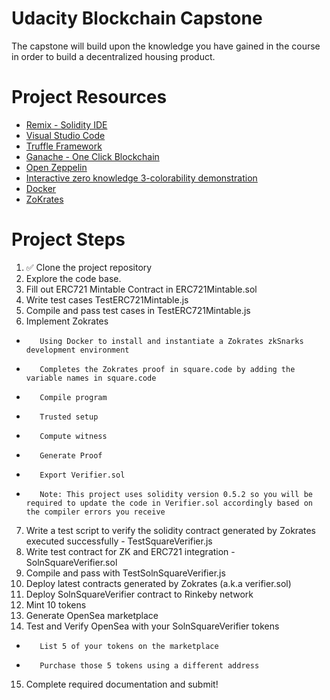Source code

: # Udacity Blockchain Capstone

The capstone will build upon the knowledge you have gained in the course in order to build a decentralized housing product. 

# Project Resources

* [Remix - Solidity IDE](https://remix.ethereum.org/)
* [Visual Studio Code](https://code.visualstudio.com/)
* [Truffle Framework](https://truffleframework.com/)
* [Ganache - One Click Blockchain](https://truffleframework.com/ganache)
* [Open Zeppelin ](https://openzeppelin.org/)
* [Interactive zero knowledge 3-colorability demonstration](http://web.mit.edu/~ezyang/Public/graph/svg.html)
* [Docker](https://docs.docker.com/install/)
* [ZoKrates](https://github.com/Zokrates/ZoKrates)

# Project Steps

1.    :white_check_mark: Clone the project repository
2.    Explore the code base.
3.    Fill out ERC721 Mintable Contract in ERC721Mintable.sol
4.    Write test cases TestERC721Mintable.js
5.    Compile and pass test cases in TestERC721Mintable.js
6.    Implement Zokrates
-        Using Docker to install and instantiate a Zokrates zkSnarks development environment
-        Completes the Zokrates proof in square.code by adding the variable names in square.code
-        Compile program
-        Trusted setup
-        Compute witness
-        Generate Proof
-        Export Verifier.sol
-        Note: This project uses solidity version 0.5.2 so you will be required to update the code in Verifier.sol accordingly based on the compiler errors you receive
7.    Write a test script to verify the solidity contract generated by Zokrates executed successfully - TestSquareVerifier.js
8.    Write test contract for ZK and ERC721 integration - SolnSquareVerifier.sol
9.    Compile and pass with TestSolnSquareVerifier.js
10.    Deploy latest contracts generated by Zokrates (a.k.a verifier.sol)
11.    Deploy SolnSquareVerifier contract to Rinkeby network
12.    Mint 10 tokens
13.    Generate OpenSea marketplace
14.    Test and Verify OpenSea with your SolnSquareVerifier tokens
-        List 5 of your tokens on the marketplace
-        Purchase those 5 tokens using a different address
15.    Complete required documentation and submit!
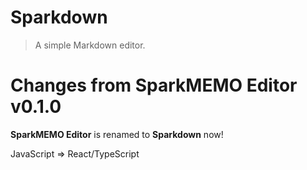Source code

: # Sparkdown
> A simple Markdown editor.

# Changes from SparkMEMO Editor v0.1.0
**SparkMEMO Editor** is renamed to **Sparkdown** now!

JavaScript => React/TypeScript
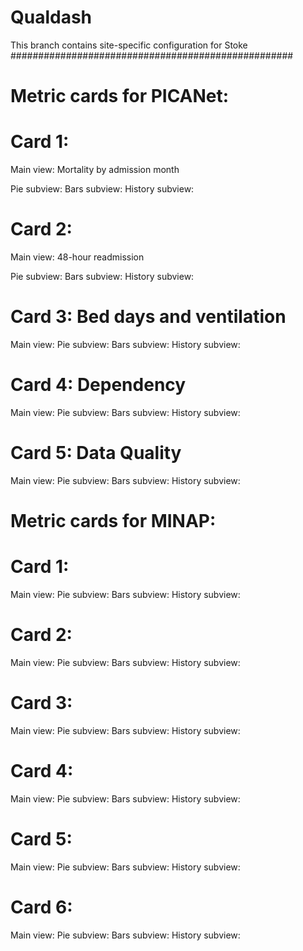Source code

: # Qualdash
This branch contains site-specific configuration for Stoke
###################################################


# Metric cards for PICANet: 




# Card 1: 

Main view: Mortality by admission month

Pie subview: 
Bars subview: 
History subview: 


# Card 2: 

Main view: 48-hour readmission

Pie subview: 
Bars subview: 
History subview: 


# Card 3: Bed days and ventilation

Main view: 
Pie subview: 
Bars subview: 
History subview: 


# Card 4: Dependency

Main view: 
Pie subview: 
Bars subview: 
History subview: 


# Card 5: Data Quality

Main view: 
Pie subview: 
Bars subview: 
History subview: 




# Metric cards for MINAP: 

# Card 1: 

Main view: 
Pie subview: 
Bars subview: 
History subview: 


# Card 2: 

Main view: 
Pie subview: 
Bars subview: 
History subview: 


# Card 3: 

Main view: 
Pie subview: 
Bars subview: 
History subview: 


# Card 4: 

Main view: 
Pie subview: 
Bars subview: 
History subview: 


# Card 5: 

Main view: 
Pie subview: 
Bars subview: 
History subview: 


# Card 6: 

Main view: 
Pie subview: 
Bars subview: 
History subview: 

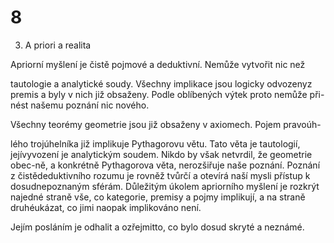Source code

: # 8

3. A priori a realita

Apriorní myšlení je čistě pojmové a deduktivní. Nemůže vytvořit nic než

tautologie a analytické soudy. Všechny implikace jsou logicky odvozenyz premis a byly v nich již obsaženy. Podle oblíbených výtek proto nemůže při-nést našemu poznání nic nového.

Všechny teorémy geometrie jsou již obsaženy v axiomech. Pojem pravoúh-

lého trojúhelníka již implikuje Pythagorovu větu. Tato věta je tautologií, jejívyvození je analytickým soudem. Nikdo by však netvrdil, že geometrie obec-ně, a konkrétně Pythagorova věta, nerozšiřuje naše poznání. Poznání z čistědeduktivního rozumu je rovněž tvůrčí a otevírá naší mysli přístup k dosudnepoznaným sférám. Důležitým úkolem apriorního myšlení je rozkrýt najedné straně vše, co kategorie, premisy a pojmy implikují, a na straně druhéukázat, co jimi naopak implikováno není.

Jejím posláním je odhalit a ozřejmitto, co bylo dosud skryté a neznámé.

### About this exercise
Produce an exact copy of every line above, with the images left out.

### Answer to this task
Source code

: # Udacity Blockchain Capstone

The capstone will build upon the knowledge you have gained in the course in order to build a decentralized housing product. 

# Project Resources

* [Remix - Solidity IDE](https://remix.ethereum.org/)
* [Visual Studio Code](https://code.visualstudio.com/)
* [Truffle Framework](https://truffleframework.com/)
* [Ganache - One Click Blockchain](https://truffleframework.com/ganache)
* [Open Zeppelin ](https://openzeppelin.org/)
* [Interactive zero knowledge 3-colorability demonstration](http://web.mit.edu/~ezyang/Public/graph/svg.html)
* [Docker](https://docs.docker.com/install/)
* [ZoKrates](https://github.com/Zokrates/ZoKrates)

# Project Steps

1.    :white_check_mark: Clone the project repository
2.    Explore the code base.
3.    Fill out ERC721 Mintable Contract in ERC721Mintable.sol
4.    Write test cases TestERC721Mintable.js
5.    Compile and pass test cases in TestERC721Mintable.js
6.    Implement Zokrates
-        Using Docker to install and instantiate a Zokrates zkSnarks development environment
-        Completes the Zokrates proof in square.code by adding the variable names in square.code
-        Compile program
-        Trusted setup
-        Compute witness
-        Generate Proof
-        Export Verifier.sol
-        Note: This project uses solidity version 0.5.2 so you will be required to update the code in Verifier.sol accordingly based on the compiler errors you receive
7.    Write a test script to verify the solidity contract generated by Zokrates executed successfully - TestSquareVerifier.js
8.    Write test contract for ZK and ERC721 integration - SolnSquareVerifier.sol
9.    Compile and pass with TestSolnSquareVerifier.js
10.    Deploy latest contracts generated by Zokrates (a.k.a verifier.sol)
11.    Deploy SolnSquareVerifier contract to Rinkeby network
12.    Mint 10 tokens
13.    Generate OpenSea marketplace
14.    Test and Verify OpenSea with your SolnSquareVerifier tokens
-        List 5 of your tokens on the marketplace
-        Purchase those 5 tokens using a different address
15.    Complete required documentation and submit!
Source code

: # Sparkdown
> A simple Markdown editor.

# Changes from SparkMEMO Editor v0.1.0
**SparkMEMO Editor** is renamed to **Sparkdown** now!

JavaScript => React/TypeScript
Source code

: # Qualdash
This branch contains site-specific configuration for Stoke
###################################################


# Metric cards for PICANet: 




# Card 1: 

Main view: Mortality by admission month

Pie subview: 
Bars subview: 
History subview: 


# Card 2: 

Main view: 48-hour readmission

Pie subview: 
Bars subview: 
History subview: 


# Card 3: Bed days and ventilation

Main view: 
Pie subview: 
Bars subview: 
History subview: 


# Card 4: Dependency

Main view: 
Pie subview: 
Bars subview: 
History subview: 


# Card 5: Data Quality

Main view: 
Pie subview: 
Bars subview: 
History subview: 




# Metric cards for MINAP: 

# Card 1: 

Main view: 
Pie subview: 
Bars subview: 
History subview: 


# Card 2: 

Main view: 
Pie subview: 
Bars subview: 
History subview: 


# Card 3: 

Main view: 
Pie subview: 
Bars subview: 
History subview: 


# Card 4: 

Main view: 
Pie subview: 
Bars subview: 
History subview: 


# Card 5: 

Main view: 
Pie subview: 
Bars subview: 
History subview: 


# Card 6: 

Main view: 
Pie subview: 
Bars subview: 
History subview: 

Source code

: # 8

3. A priori a realita

Apriorní myšlení je čistě pojmové a deduktivní. Nemůže vytvořit nic než

tautologie a analytické soudy. Všechny implikace jsou logicky odvozenyz premis a byly v nich již obsaženy. Podle oblíbených výtek proto nemůže při-nést našemu poznání nic nového.

Všechny teorémy geometrie jsou již obsaženy v axiomech. Pojem pravoúh-

lého trojúhelníka již implikuje Pythagorovu větu. Tato věta je tautologií, jejívyvození je analytickým soudem. Nikdo by však netvrdil, že geometrie obec-ně, a konkrétně Pythagorova věta, nerozšiřuje naše poznání. Poznání z čistědeduktivního rozumu je rovněž tvůrčí a otevírá naší mysli přístup k dosudnepoznaným sférám. Důležitým úkolem apriorního myšlení je rozkrýt najedné straně vše, co kategorie, premisy a pojmy implikují, a na straně druhéukázat, co jimi naopak implikováno není.

Jejím posláním je odhalit a ozřejmitto, co bylo dosud skryté a neznámé.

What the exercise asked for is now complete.